Convert SPA native python loops to numpy operations
Hi,
I'd like to make this proposal to speed up the "nrel_numpy" version of pvlib.solarposition.get_solarposition()
In this PR I just replace some of the native python loops with numpy equivalent slicing and sums. In my local testing (using order 10 input times) I have found that this version take about 45% less time than the current version. It is also takes about 20% less time than the current"nrel_numba" version.
When I modified the sum_mult_cos_add_mult() and longitude_obliquity_nutation() functions could no longer infer the datatypes of these functions. Hence these functions now use the global USE_NUMBA setting. This allows numba to infer the dataypes whilst allowing the numpy version to avoid the native python loops.

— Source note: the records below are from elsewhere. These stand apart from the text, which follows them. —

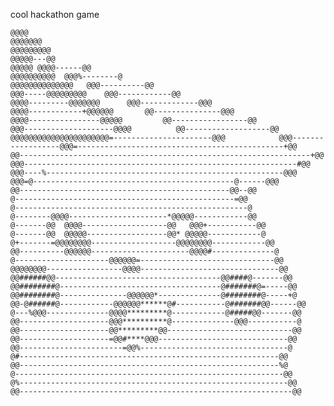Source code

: cool hackathon game

`@@@@                                                                                                
@@@@@@@                                                                                             
 @@@@@@@@@                                                                                          
   @@@@@---@@                                                                                  @@@@@
    @@@@------@@                                                                         @@@@@@@@@@ 
     @@@%--------@                                                                  @@@@@@@@@@@@@@  
      @@@----------@@                                                           @@@-----@@@@@@@@@   
       @@@------------@@                                                   @@@@---------@@@@@@@     
        @@@-------------@@@                                            @@@@------------+@@@@@@      
          @@---------------@@@                                     @@@@----------------@@@@@        
           @@-----------------@@                                @@@--------------------@@@@         
            @@-------------------@@      @@@@@@@@@@@@@@@@@@@@@@=----------------------@@@           
             @@@------------------@@@=----------------------------------------------+@@             
               @@-----------------------------------------------------------------+@@               
                @@@-------------------------------------------------------------#@@                 
                 @@@----%-----------------------------------------------------@@@                   
                   @@@=@---------------------------------------------@------@@@                     
                     @@-----------------------------------------------@@--@@                        
                     @-------------------------------------------------=@@                          
                    @----------------------------------------------------@                          
                    @--------@@@@----------------------*@@@@@------------@@                         
                   @-------@@  @@@@-------------------@@   @@@+-----------@@                        
                   @-------@@  @@@@@------------------@@* @@@@@------------@                        
                  @+-------=@@@@@@@@-------------------@@@@@@@@------------@@                       
                 @@----------@@@@@@----------------------@@@@#--------------@                       
                 @---------------------@@@@@@=------------------------------@@                      
                @@@@@@@@-----------------@@@@-------------------------------@@                      
                @@######@@-------------------------------------@@####@-------@@                     
               @@########@------------------------------------@#######@=-----@@                     
               @@########@---------------@@@@@@*--------------@########@-----+@                     
              @@-@######@------------@@@@@@******@#-----------@#######@@------@@                    
               @---%@@@--------------@@@@*********@------------@#####@@-------@@                    
               @@--------------------@@@**********@--------------@@@-----------@                    
                @@--------------------@@*********@@----------------------------@@                   
                 @@--------------------=@@#****@@@-----------------------------@@                   
                  @@-----------------------=@@%---------------------------------@                   
                    @#----------------------------------------------------------@@                  
                    @@----------------------------------------------------------%@                  
                    @------------------------------------------------------------@@                 
                   @%------------------------------------------------------------@@                 
                  @@-------------------------------------------------------------@@                 
`
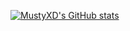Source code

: [![MustyXD's GitHub stats](https://github-readme-stats.vercel.app/api?username=mustyxd&theme=great-gatsby)](https://github.com/mustyxd/github-readme-stats)
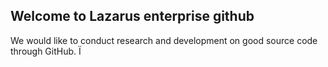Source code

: ## Welcome to Lazarus enterprise github

We would like to conduct research and development on good source code through GitHub.
Ï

- [x] I am familiar with the contributing guidelines
- [ ] Tests added
- [ ] Updates entries in
docs/sphinx/source/referencefor API changes. - [ ] Adds description and name entries in the appropriate "what's new" file in
docs/sphinx/source/whatsnewfor all changes. Includes link to the GitHub Issue with:issue:`num`or this Pull Request with:pull:`num`. Includes contributor name and/or GitHub username (link with:ghuser:`user`). - [ ] New code is fully documented. Includes numpydoc compliant docstrings, examples, and comments where necessary.
- [ ] Pull request is nearly complete and ready for detailed review.
- [ ] Maintainer: Appropriate GitHub Labels (including
remote-data) and Milestone are assigned to the Pull Request and linked Issue.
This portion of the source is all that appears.